Pionnier du cinéma québécois, l’abbé Maurice Proulx (1902-1988) a indéniablement contribué à façonner l’image du Québec au milieu du XXe siècle – pour le meilleur ou pour le pire. Il est l’un des rares réalisateurs de documentaires à avoir été actif au Canada avant les années 1950. En outre, l’abbé Proulx a mené toute sa carrière hors de l’influence de l’Office national du film du Canada (l’ONF), ce qui était assez exceptionnel pour l’époque. Certains de ses documentaires se voulaient emblématiques et donnaient une vision idéalisée de la colonisation en Abitibi, comme En pays neufs (1937) et Sainte-Anne-de-Roquemaure (1942). On pouvait d’ailleurs voir des extraits de ces films apologétiques dans l’exposition Mémoires au Musée de la civilisation. La présente monographie de Marc-André Robert n’est pas la première à être consacrée au personnage : Antoine Pelletier avait produit en 1978 le Catalogue de la collection Maurice Proulx (Direction générale du cinéma et de l’audiovisuel).
L’analyse contenue dans ce livre est plus historique et thématique, et moins sociologique et encore moins esthétique.
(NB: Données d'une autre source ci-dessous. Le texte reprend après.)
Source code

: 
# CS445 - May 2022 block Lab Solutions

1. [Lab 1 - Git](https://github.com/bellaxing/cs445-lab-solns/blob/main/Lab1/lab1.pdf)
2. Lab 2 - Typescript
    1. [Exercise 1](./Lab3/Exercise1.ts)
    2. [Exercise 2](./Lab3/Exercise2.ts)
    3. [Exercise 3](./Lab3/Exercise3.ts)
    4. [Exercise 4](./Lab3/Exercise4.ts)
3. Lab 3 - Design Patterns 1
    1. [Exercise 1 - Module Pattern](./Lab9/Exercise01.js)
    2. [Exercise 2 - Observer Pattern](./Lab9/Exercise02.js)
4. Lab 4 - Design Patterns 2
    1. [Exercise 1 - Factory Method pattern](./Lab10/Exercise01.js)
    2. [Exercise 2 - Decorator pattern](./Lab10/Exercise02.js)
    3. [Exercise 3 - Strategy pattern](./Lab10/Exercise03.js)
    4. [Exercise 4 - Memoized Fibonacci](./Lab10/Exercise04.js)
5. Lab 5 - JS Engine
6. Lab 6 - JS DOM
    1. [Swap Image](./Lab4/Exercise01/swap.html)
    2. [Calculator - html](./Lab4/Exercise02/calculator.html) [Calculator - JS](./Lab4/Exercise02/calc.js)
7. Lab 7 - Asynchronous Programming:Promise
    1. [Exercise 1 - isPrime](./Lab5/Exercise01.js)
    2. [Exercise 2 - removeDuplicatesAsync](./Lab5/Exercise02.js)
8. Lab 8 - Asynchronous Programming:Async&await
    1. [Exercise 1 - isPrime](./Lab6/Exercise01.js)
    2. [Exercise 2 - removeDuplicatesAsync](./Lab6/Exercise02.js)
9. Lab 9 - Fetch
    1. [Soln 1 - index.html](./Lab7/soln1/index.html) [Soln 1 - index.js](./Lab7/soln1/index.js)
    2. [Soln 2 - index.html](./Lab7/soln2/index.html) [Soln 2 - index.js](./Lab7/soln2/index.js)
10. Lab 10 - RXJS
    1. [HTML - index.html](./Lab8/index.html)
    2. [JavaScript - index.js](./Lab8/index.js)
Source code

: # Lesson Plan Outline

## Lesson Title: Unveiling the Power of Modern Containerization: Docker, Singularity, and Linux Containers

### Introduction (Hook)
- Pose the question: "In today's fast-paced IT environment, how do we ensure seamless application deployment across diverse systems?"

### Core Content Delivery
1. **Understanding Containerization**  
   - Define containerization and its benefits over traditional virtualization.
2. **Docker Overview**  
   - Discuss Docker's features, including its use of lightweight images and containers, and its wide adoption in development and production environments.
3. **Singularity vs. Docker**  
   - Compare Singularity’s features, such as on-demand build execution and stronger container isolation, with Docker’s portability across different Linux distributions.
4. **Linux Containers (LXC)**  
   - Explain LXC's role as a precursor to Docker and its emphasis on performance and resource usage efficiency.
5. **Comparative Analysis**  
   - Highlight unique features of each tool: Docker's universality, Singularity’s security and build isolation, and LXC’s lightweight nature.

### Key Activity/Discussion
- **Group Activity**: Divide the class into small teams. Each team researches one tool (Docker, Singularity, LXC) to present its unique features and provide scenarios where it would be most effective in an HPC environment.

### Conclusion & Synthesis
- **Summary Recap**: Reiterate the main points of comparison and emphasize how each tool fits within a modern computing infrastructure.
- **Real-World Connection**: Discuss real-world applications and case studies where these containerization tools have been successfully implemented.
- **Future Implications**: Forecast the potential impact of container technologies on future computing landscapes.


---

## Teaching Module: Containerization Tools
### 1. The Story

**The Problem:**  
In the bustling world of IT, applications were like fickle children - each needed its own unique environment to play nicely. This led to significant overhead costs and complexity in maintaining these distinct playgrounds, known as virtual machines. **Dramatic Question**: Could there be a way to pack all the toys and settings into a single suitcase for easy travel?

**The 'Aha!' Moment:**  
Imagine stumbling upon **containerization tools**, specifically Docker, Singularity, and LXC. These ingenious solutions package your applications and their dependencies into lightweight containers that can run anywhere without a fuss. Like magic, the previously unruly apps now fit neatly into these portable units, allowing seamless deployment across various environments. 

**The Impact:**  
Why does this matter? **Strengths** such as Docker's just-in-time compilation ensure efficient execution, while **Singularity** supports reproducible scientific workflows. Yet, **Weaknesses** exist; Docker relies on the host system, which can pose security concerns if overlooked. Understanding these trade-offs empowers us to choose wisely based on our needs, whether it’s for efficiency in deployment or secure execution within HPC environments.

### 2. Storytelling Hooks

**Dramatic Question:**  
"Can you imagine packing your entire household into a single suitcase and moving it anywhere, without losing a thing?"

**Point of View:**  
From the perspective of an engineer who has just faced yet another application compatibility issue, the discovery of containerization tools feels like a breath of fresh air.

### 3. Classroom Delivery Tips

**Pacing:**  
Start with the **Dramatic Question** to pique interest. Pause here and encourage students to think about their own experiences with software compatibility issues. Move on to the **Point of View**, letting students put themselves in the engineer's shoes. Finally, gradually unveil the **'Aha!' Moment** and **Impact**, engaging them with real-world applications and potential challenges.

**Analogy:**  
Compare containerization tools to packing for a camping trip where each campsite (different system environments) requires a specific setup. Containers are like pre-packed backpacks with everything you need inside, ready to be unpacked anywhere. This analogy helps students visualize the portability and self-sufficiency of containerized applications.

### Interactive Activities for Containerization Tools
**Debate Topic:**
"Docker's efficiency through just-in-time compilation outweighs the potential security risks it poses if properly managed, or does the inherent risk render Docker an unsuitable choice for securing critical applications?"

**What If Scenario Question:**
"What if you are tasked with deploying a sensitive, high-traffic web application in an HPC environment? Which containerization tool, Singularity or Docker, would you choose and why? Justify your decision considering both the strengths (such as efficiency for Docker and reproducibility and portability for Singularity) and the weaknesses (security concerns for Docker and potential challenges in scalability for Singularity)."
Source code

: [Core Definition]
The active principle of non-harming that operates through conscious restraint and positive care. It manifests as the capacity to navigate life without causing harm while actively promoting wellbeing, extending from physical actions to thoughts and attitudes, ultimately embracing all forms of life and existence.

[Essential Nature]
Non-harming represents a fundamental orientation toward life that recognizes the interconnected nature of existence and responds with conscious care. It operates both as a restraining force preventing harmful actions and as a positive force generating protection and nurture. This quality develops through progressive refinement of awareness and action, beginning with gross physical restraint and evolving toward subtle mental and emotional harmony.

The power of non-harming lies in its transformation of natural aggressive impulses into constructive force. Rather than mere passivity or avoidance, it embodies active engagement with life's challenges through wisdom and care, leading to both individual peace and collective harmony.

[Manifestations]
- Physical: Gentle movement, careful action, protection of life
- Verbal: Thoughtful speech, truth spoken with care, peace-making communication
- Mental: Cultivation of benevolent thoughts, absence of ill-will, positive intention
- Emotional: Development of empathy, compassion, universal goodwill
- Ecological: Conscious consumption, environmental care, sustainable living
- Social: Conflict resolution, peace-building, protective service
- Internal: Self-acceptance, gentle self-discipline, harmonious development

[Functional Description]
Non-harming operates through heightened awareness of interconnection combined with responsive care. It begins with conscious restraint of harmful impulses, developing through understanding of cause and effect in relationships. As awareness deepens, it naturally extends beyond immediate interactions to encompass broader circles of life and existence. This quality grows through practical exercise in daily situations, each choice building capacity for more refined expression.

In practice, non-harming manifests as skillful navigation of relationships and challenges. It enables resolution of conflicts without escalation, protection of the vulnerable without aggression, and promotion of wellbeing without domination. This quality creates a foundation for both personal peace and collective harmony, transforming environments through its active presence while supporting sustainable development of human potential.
On y apprend certains faits nouveaux : par exemple, en dépit de sa relation privilégiée avec Maurice Duplessis durant une vingtaine d’années, l’abbé Proulx était plutôt « de conviction politique libérale ». Et pourtant, l’humble cinéaste a été délaissé par les libéraux dès le changement de pouvoir au gouvernement provincial, à partir de 1960, et ses films magnifiant la ruralité ont rapidement été accusés de promouvoir une image passéiste du Québec, que l’on voyait alors entrer dans la modernité.
La conclusion de l’ouvrage reste nuancée et vient contredire ce que certains historiens avaient affirmé péremptoirement à propos de cette vision traditionaliste du Québec véhiculée dans les documentaires de l’abbé Proulx : en fait, ce ne sont pas ses films en soi qui constituaient une forme de propagande, mais plutôt l’usage politique qui en était fait par les autorités du gouvernement unioniste. Ce premier livre de Marc-André Robert n’apprendra rien aux historiens du cinéma, mais il pourra profiter aux jeunes chercheurs ayant un intérêt pour l’époque duplessiste.